La guinda la puso la nominación del Camp Nou como sede de la final de la Champions de 2029... No se alteren. No tiene nada que ver con el caso Negreira ni con las intenciones de la UEFA. Al Barcelona le van a caer cinco años sin Europa. Estoy seguro. El estadio no es del Barcelona, es de Goldman Sachs y esto es un negocio. No me sorprendería que la solicitud hubiera sido idea del acreedor, que está tranquilísimo viendo como la deuda se refinancia y los intereses siguen aumentando. Este asunto no tiene nada que ver con la evolución de la sanción deportiva.

Es lo que hacen siempre: Tebas tiene a los medios comprados para generar hype sobre cualquier asunto concerniente al Barcelona y hate sobre el Real Madrid. Para eso paga. No se habla del penalti de Lamine, se habla de las camisetas de apoyo a Ceuta de Vini, Konaté y Mbappé. Es lo de siempre.


Mi vaticinio es que en la edición de 2029 el Barcelona ni siquiera participará en la Champions. Veamos el lado positivo: ¿Se imaginan que nos presentamos en el Camp Nou a jugar una final? Si la ganásemos nos deberían conceder la prerrogativa de decidir indultar al Barcelona por el resto de su sanción solamente para darnos el placer de decir que no.

Dicho lo anterior, a mí también me gustaría que el club tuviera una voz institucional para dar de vez en cuando un puñetazo sobre la mesa, contarnos que seguimos teniendo contacto con la UEFA por el caso Negreira. Informar de que los investigadores siguen escandalizados de lo que han visto en el dossier de Ramos Neira y cía. Quiero pensar que han valorado el desgaste, la imagen (el Real Madrid es un negocio planetario) y no lo quieren asumir por razones comerciales.

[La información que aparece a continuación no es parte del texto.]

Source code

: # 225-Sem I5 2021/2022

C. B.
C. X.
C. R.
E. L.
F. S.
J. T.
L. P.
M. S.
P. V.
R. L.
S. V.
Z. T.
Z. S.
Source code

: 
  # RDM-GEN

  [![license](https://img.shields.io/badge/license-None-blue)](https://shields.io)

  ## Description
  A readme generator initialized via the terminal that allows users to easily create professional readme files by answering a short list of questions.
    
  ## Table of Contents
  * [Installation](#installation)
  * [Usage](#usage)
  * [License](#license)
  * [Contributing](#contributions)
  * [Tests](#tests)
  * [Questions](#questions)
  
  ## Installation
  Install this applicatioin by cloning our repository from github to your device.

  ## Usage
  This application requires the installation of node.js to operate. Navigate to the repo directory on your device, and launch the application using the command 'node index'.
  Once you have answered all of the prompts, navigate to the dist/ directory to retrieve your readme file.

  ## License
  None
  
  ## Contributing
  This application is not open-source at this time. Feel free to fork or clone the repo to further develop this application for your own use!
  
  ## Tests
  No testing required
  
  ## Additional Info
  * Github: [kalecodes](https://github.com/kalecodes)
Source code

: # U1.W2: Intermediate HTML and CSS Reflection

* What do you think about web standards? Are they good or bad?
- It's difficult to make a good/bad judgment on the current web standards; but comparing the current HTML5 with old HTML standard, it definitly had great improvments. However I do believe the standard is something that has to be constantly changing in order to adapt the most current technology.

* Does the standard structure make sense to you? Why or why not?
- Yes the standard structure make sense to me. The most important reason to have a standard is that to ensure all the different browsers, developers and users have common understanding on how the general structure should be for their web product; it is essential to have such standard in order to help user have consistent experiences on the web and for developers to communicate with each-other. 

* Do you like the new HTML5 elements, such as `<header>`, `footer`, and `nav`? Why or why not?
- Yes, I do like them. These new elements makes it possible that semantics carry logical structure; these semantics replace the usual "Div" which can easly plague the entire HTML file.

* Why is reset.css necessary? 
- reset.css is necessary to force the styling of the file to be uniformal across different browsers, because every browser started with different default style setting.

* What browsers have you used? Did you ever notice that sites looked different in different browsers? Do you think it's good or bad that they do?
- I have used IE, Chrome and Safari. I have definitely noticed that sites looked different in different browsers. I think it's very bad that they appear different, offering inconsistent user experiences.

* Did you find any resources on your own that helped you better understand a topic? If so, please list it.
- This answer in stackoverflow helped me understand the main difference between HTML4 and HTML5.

No estoy seguro de que a Florentino le llegue la sensibilidad de la calle, más allá de los pitos en el Bernabéu, y me puedo imaginar lo que piensa sobre los silbadores. Debería dejarse grabar unos audios o dar una rueda de prensa de vez en cuando para subirnos el ánimo. Él sabría cómo. En la comunicación deportiva indudablemente hemos mejorado respecto de otros años. Mourinho es un portavoz incomparable, pero insuficiente.

En el tiempo de la mentira y de la desinformación deberíamos tener un canal, un oráculo de la verdad que nos dé la calma que nos arrebata el obsceno relato de los corruptos. Entretanto, madridistas, prietas las filas e impasible el ademán. Hay que aguantar. Habrá justicia. Tiene que haberla.